● **What to produce**
Where in the records does the word "default" appear? Copy each line that holds it.

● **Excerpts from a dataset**
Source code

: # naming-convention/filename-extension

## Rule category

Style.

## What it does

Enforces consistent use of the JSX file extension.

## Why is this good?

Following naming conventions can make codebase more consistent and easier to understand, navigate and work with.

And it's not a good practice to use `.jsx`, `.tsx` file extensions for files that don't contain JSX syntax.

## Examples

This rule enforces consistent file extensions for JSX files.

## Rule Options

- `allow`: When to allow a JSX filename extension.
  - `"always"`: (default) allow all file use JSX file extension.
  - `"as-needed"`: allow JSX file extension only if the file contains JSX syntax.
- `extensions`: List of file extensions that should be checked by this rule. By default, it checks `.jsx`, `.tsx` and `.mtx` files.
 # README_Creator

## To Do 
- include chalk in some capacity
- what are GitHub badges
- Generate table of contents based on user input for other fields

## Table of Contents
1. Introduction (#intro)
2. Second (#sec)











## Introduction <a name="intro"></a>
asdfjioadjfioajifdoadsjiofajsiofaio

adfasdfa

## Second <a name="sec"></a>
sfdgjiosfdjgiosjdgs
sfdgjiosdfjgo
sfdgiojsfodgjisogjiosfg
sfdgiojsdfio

● **Task response**
  - `"always"`: (default) allow all file use JSX file extension.
- `extensions`: List of file extensions that should be checked by this rule. By default, it checks `.jsx`, `.tsx` and `.mtx` files.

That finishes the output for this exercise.